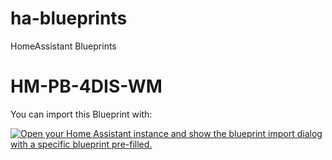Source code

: # ha-blueprints
HomeAssistant Blueprints

# HM-PB-4DIS-WM
You can import this Blueprint with:

[![Open your Home Assistant instance and show the blueprint import dialog with a specific blueprint pre-filled.](https://my.home-assistant.io/badges/blueprint_import.svg)](https://my.home-assistant.io/redirect/blueprint_import/?blueprint_url=https%3A%2F%2Fgithub.com%2Fnukleuz80%2Fha-blueprints%2Fblob%2Fmain%2Fhomematic_hm-pb-4dis-wm.yaml)

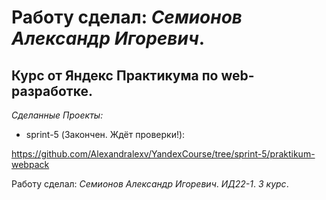 



# Работу сделал: *Семионов Александр Игоревич*.
## Курс от Яндекс Практикума по web-разработке.

*Сделанные Проекты:*

- sprint-5 (Закончен. Ждёт проверки!):

https://github.com/Alexandralexv/YandexCourse/tree/sprint-5/praktikum-webpack

Работу сделал: *Семионов Александр Игоревич*. *ИД22-1*. *3 курс*.
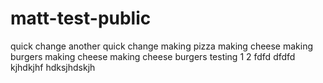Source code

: # matt-test-public

quick change
another quick change
making pizza
making cheese
making burgers
making cheese
making cheese burgers
testing 1 2
fdfd
dfdfd
kjhdkjhf
hdksjhdskjh
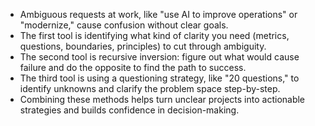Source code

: - Ambiguous requests at work, like "use AI to improve operations" or "modernize," cause confusion without clear goals.
- The first tool is identifying what kind of clarity you need (metrics, questions, boundaries, principles) to cut through ambiguity.
- The second tool is recursive inversion: figure out what would cause failure and do the opposite to find the path to success.
- The third tool is using a questioning strategy, like "20 questions," to identify unknowns and clarify the problem space step-by-step.
- Combining these methods helps turn unclear projects into actionable strategies and builds confidence in decision-making.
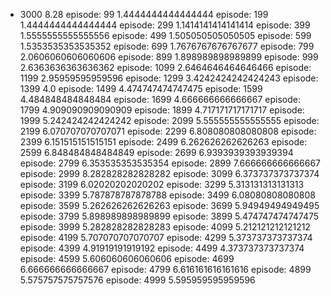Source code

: - 3000 8.28
episode: 99 1.4444444444444444
episode: 199 1.4444444444444444
episode: 299 1.1414141414141414
episode: 399 1.5555555555555556
episode: 499 1.505050505050505
episode: 599 1.5353535353535352
episode: 699 1.7676767676767677
episode: 799 2.0606060606060606
episode: 899 1.898989898989899
episode: 999 2.6363636363636362
episode: 1099 2.6464646464646466
episode: 1199 2.95959595959596
episode: 1299 3.4242424242424243
episode: 1399 4.0
episode: 1499 4.474747474747475
episode: 1599 4.484848484848484
episode: 1699 4.666666666666667
episode: 1799 4.909090909090909
episode: 1899 4.717171717171717
episode: 1999 5.242424242424242
episode: 2099 5.555555555555555
episode: 2199 6.070707070707071
episode: 2299 6.808080808080808
episode: 2399 6.151515151515151
episode: 2499 6.262626262626263
episode: 2599 6.848484848484849
episode: 2699 6.9393939393939394
episode: 2799 6.353535353535354
episode: 2899 7.666666666666667
episode: 2999 8.282828282828282
episode: 3099 6.373737373737374
episode: 3199 6.02020202020202
episode: 3299 5.313131313131313
episode: 3399 5.787878787878788
episode: 3499 6.08080808080808
episode: 3599 5.262626262626263
episode: 3699 5.94949494949495
episode: 3799 5.898989898989899
episode: 3899 5.474747474747475
episode: 3999 5.282828282828283
episode: 4099 5.212121212121212
episode: 4199 5.707070707070707
episode: 4299 5.373737373737374
episode: 4399 4.91919191919192
episode: 4499 4.373737373737374
episode: 4599 5.606060606060606
episode: 4699 6.666666666666667
episode: 4799 6.616161616161616
episode: 4899 5.575757575757576
episode: 4999 5.595959595959596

+--

#### Problem requirements:
Go through the records above and return each line in which the word "what" occurs.

#### Written reply:
- The first tool is identifying what kind of clarity you need (metrics, questions, boundaries, principles) to cut through ambiguity.
- The second tool is recursive inversion: figure out what would cause failure and do the opposite to find the path to success.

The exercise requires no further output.